#### [REQUIRED ACTION]
From the data below, copy out every line in which the word "Screenshots" occurs.

Start of Block

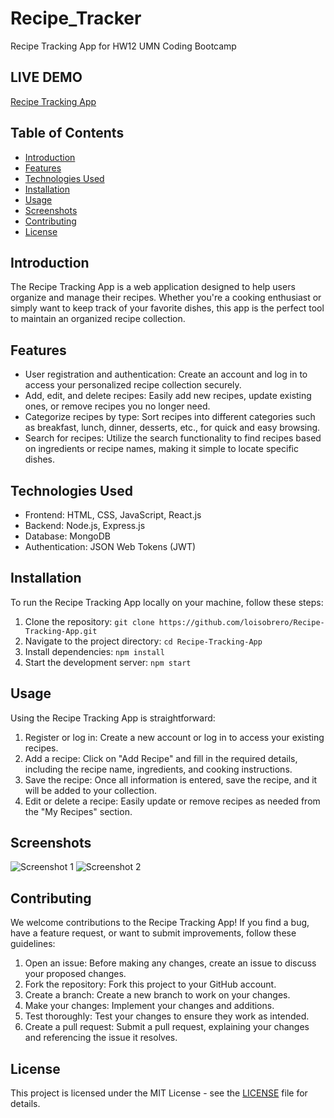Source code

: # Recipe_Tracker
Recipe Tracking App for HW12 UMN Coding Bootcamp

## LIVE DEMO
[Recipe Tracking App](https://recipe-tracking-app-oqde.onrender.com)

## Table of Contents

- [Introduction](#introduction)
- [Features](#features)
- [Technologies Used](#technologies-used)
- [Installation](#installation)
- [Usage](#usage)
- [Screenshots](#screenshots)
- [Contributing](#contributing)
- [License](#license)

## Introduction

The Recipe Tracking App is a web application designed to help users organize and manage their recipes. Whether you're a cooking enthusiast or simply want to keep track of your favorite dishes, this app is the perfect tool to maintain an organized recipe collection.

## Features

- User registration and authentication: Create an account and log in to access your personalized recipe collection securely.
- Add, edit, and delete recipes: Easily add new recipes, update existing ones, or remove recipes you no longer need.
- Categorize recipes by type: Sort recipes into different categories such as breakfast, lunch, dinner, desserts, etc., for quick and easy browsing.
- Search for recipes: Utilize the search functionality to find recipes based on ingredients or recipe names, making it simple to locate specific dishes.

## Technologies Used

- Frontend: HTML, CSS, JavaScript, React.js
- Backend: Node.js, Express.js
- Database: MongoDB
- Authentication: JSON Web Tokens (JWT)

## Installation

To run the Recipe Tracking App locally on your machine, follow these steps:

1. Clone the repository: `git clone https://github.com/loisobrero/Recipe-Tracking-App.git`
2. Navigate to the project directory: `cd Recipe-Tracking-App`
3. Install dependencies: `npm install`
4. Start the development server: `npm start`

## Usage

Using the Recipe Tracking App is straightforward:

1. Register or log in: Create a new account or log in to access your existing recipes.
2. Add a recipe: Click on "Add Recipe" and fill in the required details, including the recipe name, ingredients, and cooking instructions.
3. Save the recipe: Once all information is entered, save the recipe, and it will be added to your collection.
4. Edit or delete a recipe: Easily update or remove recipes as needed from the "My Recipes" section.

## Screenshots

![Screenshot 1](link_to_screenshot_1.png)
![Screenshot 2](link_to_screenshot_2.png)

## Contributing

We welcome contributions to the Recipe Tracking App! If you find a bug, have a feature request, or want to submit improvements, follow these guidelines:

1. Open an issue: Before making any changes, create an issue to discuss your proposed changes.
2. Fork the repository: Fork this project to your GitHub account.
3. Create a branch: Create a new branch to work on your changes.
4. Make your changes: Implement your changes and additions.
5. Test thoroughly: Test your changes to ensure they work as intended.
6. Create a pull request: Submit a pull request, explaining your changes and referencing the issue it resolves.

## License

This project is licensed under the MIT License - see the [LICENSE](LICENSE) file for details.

End of Block
Start of Block

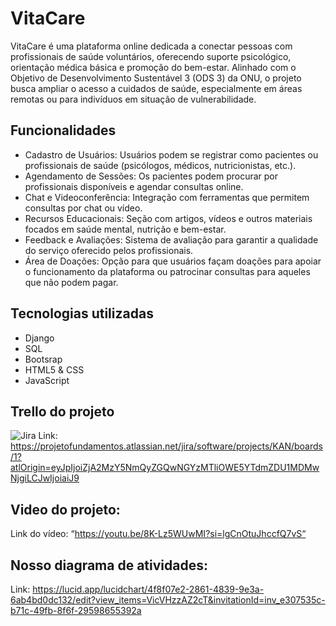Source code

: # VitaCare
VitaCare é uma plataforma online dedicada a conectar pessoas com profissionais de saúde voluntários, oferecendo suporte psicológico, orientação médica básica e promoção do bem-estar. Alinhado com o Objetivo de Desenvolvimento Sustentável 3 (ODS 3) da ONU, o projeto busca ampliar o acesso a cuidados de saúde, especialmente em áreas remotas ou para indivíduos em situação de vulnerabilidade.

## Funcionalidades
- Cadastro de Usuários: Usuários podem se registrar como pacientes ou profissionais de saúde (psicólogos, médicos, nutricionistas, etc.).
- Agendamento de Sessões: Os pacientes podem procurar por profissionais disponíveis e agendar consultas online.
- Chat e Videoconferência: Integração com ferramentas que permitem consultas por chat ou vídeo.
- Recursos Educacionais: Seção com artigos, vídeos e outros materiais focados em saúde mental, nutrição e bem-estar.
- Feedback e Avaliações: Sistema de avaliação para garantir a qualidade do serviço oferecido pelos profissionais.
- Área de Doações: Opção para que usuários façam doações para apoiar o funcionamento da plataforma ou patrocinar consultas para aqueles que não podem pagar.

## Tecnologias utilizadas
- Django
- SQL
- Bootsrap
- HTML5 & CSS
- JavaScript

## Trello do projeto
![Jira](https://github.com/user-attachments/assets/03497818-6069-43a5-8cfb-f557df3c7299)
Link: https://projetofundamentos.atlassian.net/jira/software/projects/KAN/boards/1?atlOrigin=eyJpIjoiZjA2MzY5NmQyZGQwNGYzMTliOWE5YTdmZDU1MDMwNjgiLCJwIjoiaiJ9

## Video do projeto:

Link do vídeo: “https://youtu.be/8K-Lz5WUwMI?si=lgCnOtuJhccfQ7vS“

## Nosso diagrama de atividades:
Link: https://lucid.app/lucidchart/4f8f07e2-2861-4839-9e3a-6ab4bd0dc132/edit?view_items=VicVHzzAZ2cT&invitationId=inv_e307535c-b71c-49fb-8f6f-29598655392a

End of Block

#### [TASK RESULT]
- [Screenshots](#screenshots)
## Screenshots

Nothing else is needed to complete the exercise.